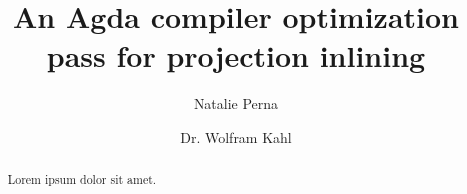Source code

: \documentclass{Styles/llncs}
\title{An Agda compiler optimization pass for projection inlining}
\author{Natalie Perna\inst{1} \and Dr. Wolfram Kahl\inst{1}}
\institute{Department of Computing and Software, McMaster University}
\begin{document}
\maketitle

\begin{abstract}
Lorem ipsum dolor sit amet.
\end{abstract}
\end{document}
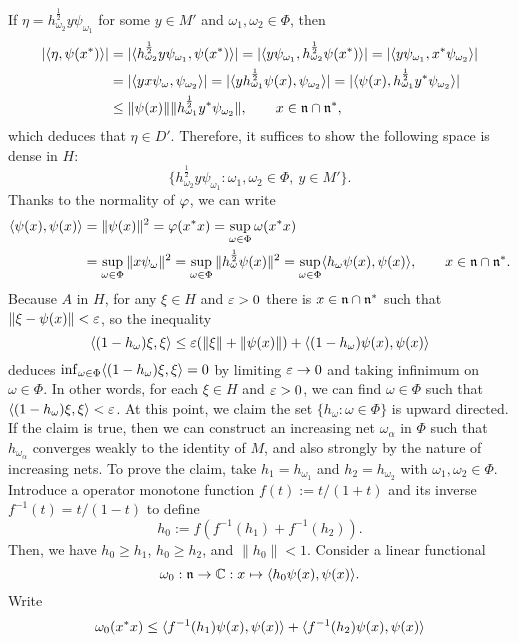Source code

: \documentclass{../../small}
\begin{document}
\begin{pf}
If $\eta=h_{\omega_2}^{\frac12}y\psi_{\omega_1}$ for some $y\in M'$ and $\omega_1,\omega_2\in\Phi$, then
\begin{align*}
|\langle\eta,\psi(x^*)\rangle|
&=|\langle h_{\omega_2}^{\frac12}y\psi_{\omega_1},\psi(x^*)\rangle|=|\langle y\psi_{\omega_1},h_{\omega_2}^{\frac12}\psi(x^*)\rangle|=|\langle y\psi_{\omega_1},x^*\psi_{\omega_2}\rangle|\\
&=|\langle yx\psi_\omega,\psi_{\omega_2}\rangle|=|\langle yh_{\omega_1}^{\frac12}\psi(x),\psi_{\omega_2}\rangle|=|\langle\psi(x),h_{\omega_1}^{\frac12}y^*\psi_{\omega_2}\rangle|\\
&\le\|\psi(x)\|\|h_{\omega_1}^{\frac12}y^*\psi_{\omega_2}\|,\qquad x\in\mathfrak{n}\cap\mathfrak{n}^*,
\end{align*}
which deduces that $\eta\in D'$.
Therefore, it suffices to show the following space is dense in $H$:
\[\{h_{\omega_2}^{\frac12}y\psi_{\omega_1}:\omega_1,\omega_2\in\Phi,\ y\in M'\}.\]
Thanks to the normality of $\varphi$, we can write
\begin{align*}
\langle\psi(x),\psi(x)\rangle&=\|\psi(x)\|^2=\varphi(x^*x)=\sup_{\omega\in\Phi}\omega(x^*x)\\
&=\sup_{\omega\in\Phi}\|x\psi_\omega\|^2=\sup_{\omega\in\Phi}\|h_\omega^{\frac12}\psi(x)\|^2=\sup_{\omega\in\Phi}\langle h_\omega\psi(x),\psi(x)\rangle,\qquad x\in\mathfrak{n}\cap\mathfrak{n}^*.
\end{align*}
Because $A$ in $H$, for any $\xi\in H$ and $\varepsilon>0$ there is $x\in\mathfrak{n}\cap\mathfrak{n}^*$ such that $\|\xi-\psi(x)\|<\varepsilon$, so the inequality
\[\langle(1-h_\omega)\xi,\xi\rangle\le\varepsilon(\|\xi\|+\|\psi(x)\|)+\langle(1-h_\omega)\psi(x),\psi(x)\rangle\]
deduces $\inf_{\omega\in\Phi}\langle(1-h_\omega)\xi,\xi\rangle=0$ by limiting $\varepsilon\to0$ and taking infinimum on $\omega\in\Phi$.
In other words, for each $\xi\in H$ and $\varepsilon>0$, we can find $\omega\in\Phi$ such that $\langle(1-h_\omega)\xi,\xi\rangle<\varepsilon$.
At this point, we claim the set $\{h_\omega:\omega\in\Phi\}$ is upward directed.
If the claim is true, then we can construct an increasing net $\omega_\alpha$ in $\Phi$ such that $h_{\omega_\alpha}$ converges weakly to the identity of $M$, and also strongly by the nature of increasing nets.
To prove the claim, take $h_1=h_{\omega_1}$ and $h_2=h_{\omega_2}$ with $\omega_1,\omega_2\in\Phi$.
Introduce a operator monotone function $f(t):=t/(1+t)$ and its inverse $f^{-1}(t)=t/(1-t)$ to define 
\[h_0:=f(f^{-1}(h_1)+f^{-1}(h_2)).\]
Then, we have $h_0\ge h_1$, $h_0\ge h_2$, and $\|h_0\|<1$.
Consider a linear functional
\[\omega_0:\mathfrak{n}\to\mathbb{C}:x\mapsto\langle h_0\psi(x),\psi(x)\rangle.\]
Write
\begin{align*}
\omega_0(x^*x)
&\le\<f^{-1}(h_1)\psi(x),\psi(x)\>+\<f^{-1}(h_2)\psi(x),\psi(x)\>\\

\end{align*}
\end{pf}
\end{document}
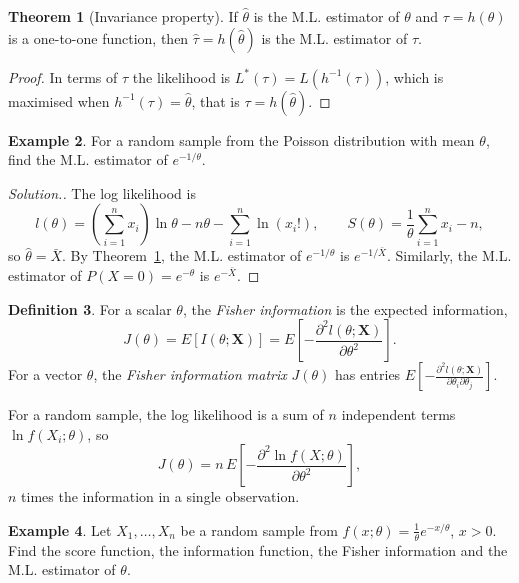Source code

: \documentclass[12pt,a4paper]{report}
\theoremstyle{definition}
\newtheorem{thm}{Theorem}[section]
\newtheorem{definition}[thm]{Definition}
\newtheorem{example}[thm]{Example}
\theoremstyle{plain}
\newenvironment{solution}
  {\renewcommand{\qedsymbol}{}\begin{proof}[\textit{Solution}.]}
  {\end{proof}}
\begin{document}
\begin{thm}[Invariance property]
\label{thm:invariance}
If $\hat{\theta}$ is the M.L. estimator of $\theta$ and $\tau = h(\theta)$ is a
one-to-one function, then $\hat{\tau} = h(\hat{\theta})$ is the M.L. estimator of
$\tau$.
\end{thm}

\begin{proof}
In terms of $\tau$ the likelihood is $L^*(\tau) = L\left(h^{-1}(\tau)\right)$, which
is maximised when $h^{-1}(\tau) = \hat\theta$, that is $\tau = h(\hat\theta)$.
\end{proof}

\begin{example}
\label{ex:mlepoissoninvariance}
For a random sample from the Poisson distribution with mean $\theta$, find the
M.L. estimator of $e^{-1/\theta}$.
\end{example}

\begin{solution}
The log likelihood is
\[l(\theta) = \left(\sum^n_{i = 1} x_i\right)\ln \theta - n\theta - \sum^n_{i =
1}\ln(x_i!) ,\qquad S(\theta) = \frac{1}{\theta}\sum^n_{i = 1} x_i - n ,\]
so $\hat{\theta} = \bar{X}$. By Theorem~\ref{thm:invariance}, the M.L. estimator
of $e^{-1/\theta}$ is $e^{-1/\bar X}$. Similarly, the M.L. estimator of
$P(X = 0) = e^{-\theta}$ is $e^{-\bar X}$.
\end{solution}

\begin{definition}
\label{def:fisher}
For a scalar $\theta$, the \emph{Fisher information} is the expected information,
\[J(\theta) = E\left[I(\theta;\mathbf X)\right] = E\left[-\frac{\partial^2
l(\theta;\mathbf X)}{\partial \theta^2}\right].\]
For a vector $\theta$, the \emph{Fisher information matrix} $J(\theta)$ has
entries $E\left[-\frac{\partial^2 l(\theta;\mathbf X)}{\partial \theta_i\partial
\theta_j}\right]$.
\end{definition}

For a random sample, the log likelihood is a sum of $n$ independent terms
$\ln f(X_i;\theta)$, so
\[J(\theta) = n\,E\left[-\frac{\partial^2 \ln f(X;\theta)}{\partial
\theta^2}\right],\]
$n$ times the information in a single observation.

\begin{example}
\label{ex:mleexpscale}
Let $X_1, \dots , X_n$ be a random sample from
$f(x;\theta) = \frac{1}{\theta}e^{-x/\theta}$, $x > 0$. Find the score function,
the information function, the Fisher information and the M.L. estimator of
$\theta$.
\end{example}
\end{document}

■ The problem: Restate all of the material above word for word, excluding the pictures.

■ Result below:
Source code

: \documentclass{Styles/llncs}
\title{An Agda compiler optimization pass for projection inlining}
\author{Natalie Perna\inst{1} \and Dr. Wolfram Kahl\inst{1}}
\institute{Department of Computing and Software, McMaster University}
\begin{document}
\maketitle

\begin{abstract}
Lorem ipsum dolor sit amet.
\end{abstract}
\end{document}
Source code

: \documentclass{../../small}
\begin{document}
\begin{pf}
If $\eta=h_{\omega_2}^{\frac12}y\psi_{\omega_1}$ for some $y\in M'$ and $\omega_1,\omega_2\in\Phi$, then
\begin{align*}
|\langle\eta,\psi(x^*)\rangle|
&=|\langle h_{\omega_2}^{\frac12}y\psi_{\omega_1},\psi(x^*)\rangle|=|\langle y\psi_{\omega_1},h_{\omega_2}^{\frac12}\psi(x^*)\rangle|=|\langle y\psi_{\omega_1},x^*\psi_{\omega_2}\rangle|\\
&=|\langle yx\psi_\omega,\psi_{\omega_2}\rangle|=|\langle yh_{\omega_1}^{\frac12}\psi(x),\psi_{\omega_2}\rangle|=|\langle\psi(x),h_{\omega_1}^{\frac12}y^*\psi_{\omega_2}\rangle|\\
&\le\|\psi(x)\|\|h_{\omega_1}^{\frac12}y^*\psi_{\omega_2}\|,\qquad x\in\mathfrak{n}\cap\mathfrak{n}^*,
\end{align*}
which deduces that $\eta\in D'$.
Therefore, it suffices to show the following space is dense in $H$:
\[\{h_{\omega_2}^{\frac12}y\psi_{\omega_1}:\omega_1,\omega_2\in\Phi,\ y\in M'\}.\]
Thanks to the normality of $\varphi$, we can write
\begin{align*}
\langle\psi(x),\psi(x)\rangle&=\|\psi(x)\|^2=\varphi(x^*x)=\sup_{\omega\in\Phi}\omega(x^*x)\\
&=\sup_{\omega\in\Phi}\|x\psi_\omega\|^2=\sup_{\omega\in\Phi}\|h_\omega^{\frac12}\psi(x)\|^2=\sup_{\omega\in\Phi}\langle h_\omega\psi(x),\psi(x)\rangle,\qquad x\in\mathfrak{n}\cap\mathfrak{n}^*.
\end{align*}
Because $A$ in $H$, for any $\xi\in H$ and $\varepsilon>0$ there is $x\in\mathfrak{n}\cap\mathfrak{n}^*$ such that $\|\xi-\psi(x)\|<\varepsilon$, so the inequality
\[\langle(1-h_\omega)\xi,\xi\rangle\le\varepsilon(\|\xi\|+\|\psi(x)\|)+\langle(1-h_\omega)\psi(x),\psi(x)\rangle\]
deduces $\inf_{\omega\in\Phi}\langle(1-h_\omega)\xi,\xi\rangle=0$ by limiting $\varepsilon\to0$ and taking infinimum on $\omega\in\Phi$.
In other words, for each $\xi\in H$ and $\varepsilon>0$, we can find $\omega\in\Phi$ such that $\langle(1-h_\omega)\xi,\xi\rangle<\varepsilon$.
At this point, we claim the set $\{h_\omega:\omega\in\Phi\}$ is upward directed.
If the claim is true, then we can construct an increasing net $\omega_\alpha$ in $\Phi$ such that $h_{\omega_\alpha}$ converges weakly to the identity of $M$, and also strongly by the nature of increasing nets.
To prove the claim, take $h_1=h_{\omega_1}$ and $h_2=h_{\omega_2}$ with $\omega_1,\omega_2\in\Phi$.
Introduce a operator monotone function $f(t):=t/(1+t)$ and its inverse $f^{-1}(t)=t/(1-t)$ to define 
\[h_0:=f(f^{-1}(h_1)+f^{-1}(h_2)).\]
Then, we have $h_0\ge h_1$, $h_0\ge h_2$, and $\|h_0\|<1$.
Consider a linear functional
\[\omega_0:\mathfrak{n}\to\mathbb{C}:x\mapsto\langle h_0\psi(x),\psi(x)\rangle.\]
Write
\begin{align*}
\omega_0(x^*x)
&\le\<f^{-1}(h_1)\psi(x),\psi(x)\>+\<f^{-1}(h_2)\psi(x),\psi(x)\>\\

\end{align*}
\end{pf}
\end{document}
Source code

: \documentclass[12pt,a4paper]{report}
\theoremstyle{definition}
\newtheorem{thm}{Theorem}[section]
\newtheorem{definition}[thm]{Definition}
\newtheorem{example}[thm]{Example}
\theoremstyle{plain}
\newenvironment{solution}
  {\renewcommand{\qedsymbol}{}\begin{proof}[\textit{Solution}.]}
  {\end{proof}}
\begin{document}
\begin{thm}[Invariance property]
\label{thm:invariance}
If $\hat{\theta}$ is the M.L. estimator of $\theta$ and $\tau = h(\theta)$ is a
one-to-one function, then $\hat{\tau} = h(\hat{\theta})$ is the M.L. estimator of
$\tau$.
\end{thm}

\begin{proof}
In terms of $\tau$ the likelihood is $L^*(\tau) = L\left(h^{-1}(\tau)\right)$, which
is maximised when $h^{-1}(\tau) = \hat\theta$, that is $\tau = h(\hat\theta)$.
\end{proof}

\begin{example}
\label{ex:mlepoissoninvariance}
For a random sample from the Poisson distribution with mean $\theta$, find the
M.L. estimator of $e^{-1/\theta}$.
\end{example}

\begin{solution}
The log likelihood is
\[l(\theta) = \left(\sum^n_{i = 1} x_i\right)\ln \theta - n\theta - \sum^n_{i =
1}\ln(x_i!) ,\qquad S(\theta) = \frac{1}{\theta}\sum^n_{i = 1} x_i - n ,\]
so $\hat{\theta} = \bar{X}$. By Theorem~\ref{thm:invariance}, the M.L. estimator
of $e^{-1/\theta}$ is $e^{-1/\bar X}$. Similarly, the M.L. estimator of
$P(X = 0) = e^{-\theta}$ is $e^{-\bar X}$.
\end{solution}

\begin{definition}
\label{def:fisher}
For a scalar $\theta$, the \emph{Fisher information} is the expected information,
\[J(\theta) = E\left[I(\theta;\mathbf X)\right] = E\left[-\frac{\partial^2
l(\theta;\mathbf X)}{\partial \theta^2}\right].\]
For a vector $\theta$, the \emph{Fisher information matrix} $J(\theta)$ has
entries $E\left[-\frac{\partial^2 l(\theta;\mathbf X)}{\partial \theta_i\partial
\theta_j}\right]$.
\end{definition}

For a random sample, the log likelihood is a sum of $n$ independent terms
$\ln f(X_i;\theta)$, so
\[J(\theta) = n\,E\left[-\frac{\partial^2 \ln f(X;\theta)}{\partial
\theta^2}\right],\]
$n$ times the information in a single observation.

\begin{example}
\label{ex:mleexpscale}
Let $X_1, \dots , X_n$ be a random sample from
$f(x;\theta) = \frac{1}{\theta}e^{-x/\theta}$, $x > 0$. Find the score function,
the information function, the Fisher information and the M.L. estimator of
$\theta$.
\end{example}
\end{document}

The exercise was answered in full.